County Route 520 (CR 520) is a county highway in the U.S. state of New Jersey. County Route 520 is a major road across Monmouth County connecting the county's central towns to the Jersey Shore at Sea Bright. The highway extends  from Englishtown Road (CR 527) in Old Bridge Township to Ocean Avenue (Route 36, formerly County Route 9) in Sea Bright.

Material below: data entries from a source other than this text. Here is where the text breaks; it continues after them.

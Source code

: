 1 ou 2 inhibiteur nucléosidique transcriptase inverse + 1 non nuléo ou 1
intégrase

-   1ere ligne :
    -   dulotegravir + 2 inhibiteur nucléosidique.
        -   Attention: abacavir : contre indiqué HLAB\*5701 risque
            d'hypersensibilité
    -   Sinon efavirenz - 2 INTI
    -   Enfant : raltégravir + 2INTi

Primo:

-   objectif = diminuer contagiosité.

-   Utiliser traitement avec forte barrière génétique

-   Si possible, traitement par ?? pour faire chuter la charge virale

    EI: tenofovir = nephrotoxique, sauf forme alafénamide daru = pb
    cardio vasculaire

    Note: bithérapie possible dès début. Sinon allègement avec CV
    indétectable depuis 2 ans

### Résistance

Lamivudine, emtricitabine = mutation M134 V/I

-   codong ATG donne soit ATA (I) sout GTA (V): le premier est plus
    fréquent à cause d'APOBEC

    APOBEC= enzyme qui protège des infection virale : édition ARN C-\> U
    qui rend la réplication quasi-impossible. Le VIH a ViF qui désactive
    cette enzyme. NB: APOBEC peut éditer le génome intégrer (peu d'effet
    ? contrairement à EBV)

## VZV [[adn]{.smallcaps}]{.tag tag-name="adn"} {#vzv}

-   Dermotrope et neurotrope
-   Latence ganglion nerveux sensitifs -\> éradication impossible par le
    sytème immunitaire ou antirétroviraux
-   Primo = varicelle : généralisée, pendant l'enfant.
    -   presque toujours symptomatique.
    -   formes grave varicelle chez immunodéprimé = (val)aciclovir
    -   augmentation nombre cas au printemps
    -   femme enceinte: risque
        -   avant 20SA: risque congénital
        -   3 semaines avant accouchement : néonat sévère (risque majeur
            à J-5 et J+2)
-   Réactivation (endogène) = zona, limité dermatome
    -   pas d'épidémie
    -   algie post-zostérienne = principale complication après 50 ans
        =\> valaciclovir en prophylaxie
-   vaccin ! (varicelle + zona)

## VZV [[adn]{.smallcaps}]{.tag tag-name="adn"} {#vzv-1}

CR 520 extends east along Texas Road to the intersection with Marlboro Road, then turns southeast onto Marlboro Road. Texas Road continues beyond Marlboro Road as CR 690. CR 520 is under municipal (Old Bridge and Marlboro Townships) jurisdiction between Texas Road and U.S. Route 9 (US 9). From US 9 to its eastern terminus it is under Monmouth County jurisdiction. CR 520 is known by several names between US 9 and Route 35, among them Main Street, Newman Springs Road and simply Route 520, but for the greater part of its distance it is Newman Springs Road. At Route 35, CR 520 turns briefly north on Broad Street in Red Bank, then turns east again onto Pinckney Road, which it follows into Little Silver. It continues through Little Silver along Branch Avenue before turning onto Rumson Road, which it then follows through Rumson to its terminus at Ocean Avenue (Route 36) in Sea Bright.

Route description

CR 520 begins at an intersection with CR 527 in Old Bridge Township, Middlesex County, heading east on two-lane undivided Texas Road. The route heads through dense forests before it comes to a junction with CR 690. At this point, CR 690 continues east along Texas Road and CR 520 heads southeast on Marlboro Road. The road passes near a housing development and crosses into Marlboro Township in Monmouth County, where it widens to four lanes as it crosses US 9 in an area of businesses. Past this intersection, the route narrows back to two lanes and passes through wooded residential areas before it crosses CR 3 and comes to a partial interchange with the Route 18 freeway; missing movements are provided by CR 3. Following this, CR 520 continues past more housing developments and curves to the east, becoming Newman Springs Road. The road crosses Route 79 and runs through a mix of fields and woods with some homes, heading to the east-northeast. The route becomes the border between Marlboro Township to the north and Colts Neck Township to the south as it heads more to the east.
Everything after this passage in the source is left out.